The source could be easily explained as a powerful man exercising his authority to protect a wife, friend or relative who was part of the association. However, this fails to explain the concern of the writer of the report, who states that if the Chinese were to find out there would be an international incident. Instead the source underscores the conflict between the racial views of the British, the state of the international settlement and the Chinese opinions of it. Firstly, the actions of these women contradict the prevailing ideas of racial superiority held by the British. The Chinese were considered to be ‘racially unequal’ when compared to Europeans and so required European overlordship so as to civilise them.[1] The actions of the Women’s Association undermined this, offering evidence of immoral activity among the British, a double standard to do with the implementation of law, as well as presenting men of status within the colony as being unable to control their women (within the confides of the patriarchal society they were operating in). These thoughts would have trouble the British authorities who were trying to navigate an increasingly politically complicated Shanghai, with Chinese nationalist, Chinese communists and Japanese nationalists all fighting for control.
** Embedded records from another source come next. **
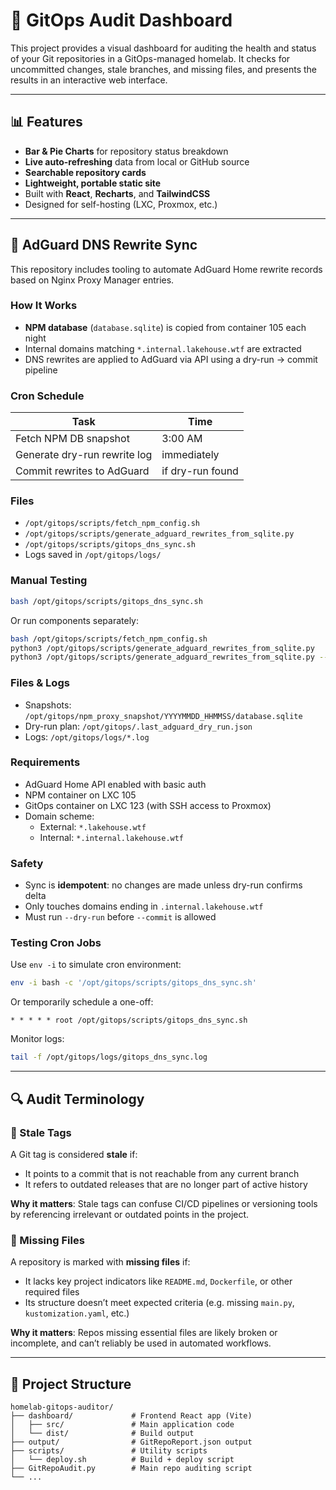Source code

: # 🧭 GitOps Audit Dashboard

This project provides a visual dashboard for auditing the health and status of your Git repositories in a GitOps-managed homelab. It checks for uncommitted changes, stale branches, and missing files, and presents the results in an interactive web interface.

---

## 📊 Features

- **Bar & Pie Charts** for repository status breakdown
- **Live auto-refreshing** data from local or GitHub source
- **Searchable repository cards**
- **Lightweight, portable static site**
- Built with **React**, **Recharts**, and **TailwindCSS**
- Designed for self-hosting (LXC, Proxmox, etc.)

---

## 🧠 AdGuard DNS Rewrite Sync

This repository includes tooling to automate AdGuard Home rewrite records based on Nginx Proxy Manager entries.

### How It Works

- **NPM database** (`database.sqlite`) is copied from container 105 each night
- Internal domains matching `*.internal.lakehouse.wtf` are extracted
- DNS rewrites are applied to AdGuard via API using a dry-run → commit pipeline

### Cron Schedule

| Task                         | Time       |
|-----------------------------|------------|
| Fetch NPM DB snapshot       | 3:00 AM    |
| Generate dry-run rewrite log| immediately |
| Commit rewrites to AdGuard  | if dry-run found |

### Files

- `/opt/gitops/scripts/fetch_npm_config.sh`
- `/opt/gitops/scripts/generate_adguard_rewrites_from_sqlite.py`
- `/opt/gitops/scripts/gitops_dns_sync.sh`
- Logs saved in `/opt/gitops/logs/`

### Manual Testing

```bash
bash /opt/gitops/scripts/gitops_dns_sync.sh
```

Or run components separately:

```bash
bash /opt/gitops/scripts/fetch_npm_config.sh
python3 /opt/gitops/scripts/generate_adguard_rewrites_from_sqlite.py
python3 /opt/gitops/scripts/generate_adguard_rewrites_from_sqlite.py --commit
```

### Files & Logs

- Snapshots: `/opt/gitops/npm_proxy_snapshot/YYYYMMDD_HHMMSS/database.sqlite`
- Dry-run plan: `/opt/gitops/.last_adguard_dry_run.json`
- Logs: `/opt/gitops/logs/*.log`

### Requirements

- AdGuard Home API enabled with basic auth
- NPM container on LXC 105
- GitOps container on LXC 123 (with SSH access to Proxmox)
- Domain scheme:
  - External: `*.lakehouse.wtf`
  - Internal: `*.internal.lakehouse.wtf`

### Safety

- Sync is **idempotent**: no changes are made unless dry-run confirms delta
- Only touches domains ending in `.internal.lakehouse.wtf`
- Must run `--dry-run` before `--commit` is allowed

### Testing Cron Jobs

Use `env -i` to simulate cron environment:

```bash
env -i bash -c '/opt/gitops/scripts/gitops_dns_sync.sh'
```

Or temporarily schedule a one-off:

```cron
* * * * * root /opt/gitops/scripts/gitops_dns_sync.sh
```

Monitor logs:

```bash
tail -f /opt/gitops/logs/gitops_dns_sync.log
```

---

## 🔍 Audit Terminology

### 🔖 Stale Tags

A Git tag is considered **stale** if:

- It points to a commit that is not reachable from any current branch
- It refers to outdated releases that are no longer part of active history

**Why it matters**: Stale tags can confuse CI/CD pipelines or versioning tools by referencing irrelevant or outdated points in the project.

### 📁 Missing Files

A repository is marked with **missing files** if:

- It lacks key project indicators like `README.md`, `Dockerfile`, or other required files
- Its structure doesn’t meet expected criteria (e.g. missing `main.py`, `kustomization.yaml`, etc.)

**Why it matters**: Repos missing essential files are likely broken or incomplete, and can’t reliably be used in automated workflows.

---

## 📁 Project Structure

```text
homelab-gitops-auditor/
├── dashboard/             # Frontend React app (Vite)
│   ├── src/               # Main application code
│   └── dist/              # Build output
├── output/                # GitRepoReport.json output
├── scripts/               # Utility scripts
│   └── deploy.sh          # Build + deploy script
├── GitRepoAudit.py        # Main repo auditing script
└── ...
```

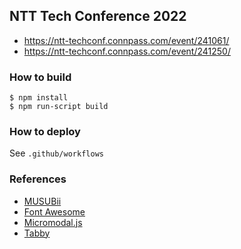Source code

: ## NTT Tech Conference 2022

- https://ntt-techconf.connpass.com/event/241061/
- https://ntt-techconf.connpass.com/event/241250/

### How to build

```
$ npm install
$ npm run-script build
```

### How to deploy

See `.github/workflows`

### References

- [MUSUBii](https://musubii.qranoko.jp/)
- [Font Awesome](https://fontawesome.com/)
- [Micromodal.js](https://micromodal.vercel.app/)
- [Tabby](https://github.com/cferdinandi/tabby)
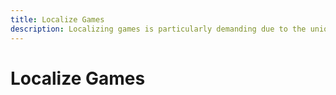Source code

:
 ```yaml
---
title: Localize Games
description: Localizing games is particularly demanding due to the unique way games are developed and the nature of the target audience.
---
```


# Localize Games
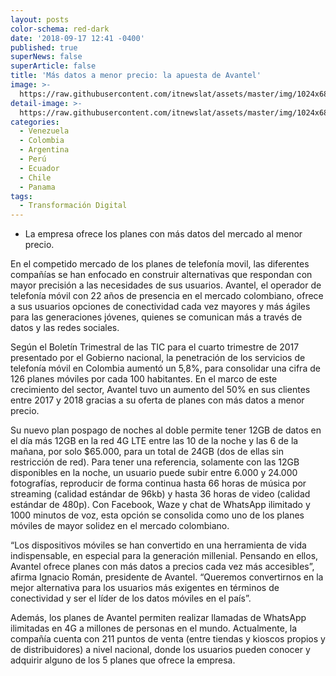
 ```yaml
---
layout: posts
color-schema: red-dark
date: '2018-09-17 12:41 -0400'
published: true
superNews: false
superArticle: false
title: 'Más datos a menor precio: la apuesta de Avantel'
image: >-
  https://raw.githubusercontent.com/itnewslat/assets/master/img/1024x680/Ignacio-Roman-g.jpg
detail-image: >-
  https://raw.githubusercontent.com/itnewslat/assets/master/img/1024x680/Ignacio-Roman-g.jpg
categories:
  - Venezuela
  - Colombia
  - Argentina
  - Perú
  - Ecuador
  - Chile
  - Panama
tags:
  - Transformación Digital
---
```

- La empresa ofrece los planes con más datos del mercado al menor precio.

En el competido mercado de los planes de telefonía movil, las diferentes compañías se han enfocado en construir alternativas que respondan con mayor precisión a las necesidades de sus usuarios. Avantel, el operador de telefonía móvil con 22 años de presencia en el mercado colombiano, ofrece a sus usuarios opciones de conectividad cada vez mayores y más ágiles para las generaciones jóvenes, quienes se comunican más a través de datos y las redes sociales.

Según el Boletín Trimestral de las TIC para el cuarto trimestre de 2017 presentado por el Gobierno nacional, la penetración de los servicios de telefonía móvil en Colombia aumentó un 5,8%, para consolidar una cifra de 126 planes móviles por cada 100 habitantes. En el marco de este crecimiento del sector, Avantel tuvo un aumento del 50% en sus clientes entre 2017 y 2018 gracias a su oferta de planes con más datos a menor precio.

Su nuevo plan pospago de noches al doble permite tener 12GB de datos en el día más 12GB en la red 4G LTE entre las 10 de la noche y las 6 de la mañana, por solo $65.000, para un total de 24GB (dos de ellas sin restricción de red). Para tener una referencia, solamente con las 12GB disponibles en la noche, un usuario puede subir entre 6.000 y 24.000 fotografías, reproducir de forma continua hasta 66 horas de música por streaming (calidad estándar de 96kb) y hasta 36 horas de video (calidad estándar de 480p). Con Facebook, Waze y chat de WhatsApp ilimitado y 1000 minutos de voz, esta opción se consolida como uno de los planes móviles de mayor solidez en el mercado colombiano. 

“Los dispositivos móviles se han convertido en una herramienta de vida indispensable, en especial para la generación millenial. Pensando en ellos, Avantel ofrece planes con más datos a precios cada vez más accesibles”, afirma Ignacio Román, presidente de Avantel. “Queremos convertirnos en la mejor alternativa para los usuarios más exigentes en términos de conectividad y ser el líder de los datos móviles en el país”.

Además, los planes de Avantel permiten realizar llamadas de WhatsApp ilimitadas en 4G a millones de personas en el mundo. Actualmente, la compañía cuenta con 211 puntos de venta (entre tiendas y kioscos propios y de distribuidores) a nivel nacional, donde los usuarios pueden conocer y adquirir alguno de los 5 planes que ofrece la empresa.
This concern mirrors constant attempts by the Chinese to undermine the International Settlement. Chiang Kai-shek had made it clear in 1927 that the purpose of new Shanghai municipal government was to bring law and order to one of the most crime ridden cities in the world.[2] A city which had been failed by the International community. These opinions by the 1930’s had spread throughout Chinese society, with literary scholars in Beijing accusing writers from Shanghai of interlacing their stories with sex and decadence.[3] It can, therefore, be seen that the British establishment saw it as prudent to suppress this incident so as to not provide the Chinese with evidence of perceived inequalities and inefficiencies within the government of the International Settlement.
[1] Robert Bickers, ‘Shanghailanders: The Formation and Identity of the British Settler Community in Shanghai 1843-1937’, Past & Present 159 (1998), p. 184.
[2] Frederic Wakeman, Jr., ‘Policing Modern Shanghai’, The China Quarterly 115 (1988), pp. 419.
[3] David Koren, ‘Shanghai: The Biography of a City’ in Jan Kolen, Johannes Renes, Rita Hermans (ed.), Landscape Biographies (Amsterdam, 2015), p. 267.
Bibliography:
Bickers, Robert, ‘Shanghailanders: The Formation and Identity of the British Settler Community in Shanghai 1843-1937’, Past & Present 159 (1998), p. 161-211.
Koren, David, ‘Shanghai: The Biography of a City’ in Jan Kolen, Johannes Renes, Rita Hermans (ed.), Landscape Biographies (Amsterdam, 2015), pp. 253 – 282.
Wakeman,Frederic, Jr., ‘Policing Modern Shanghai’, The China Quarterly 115 (1988), pp. 408 – 440.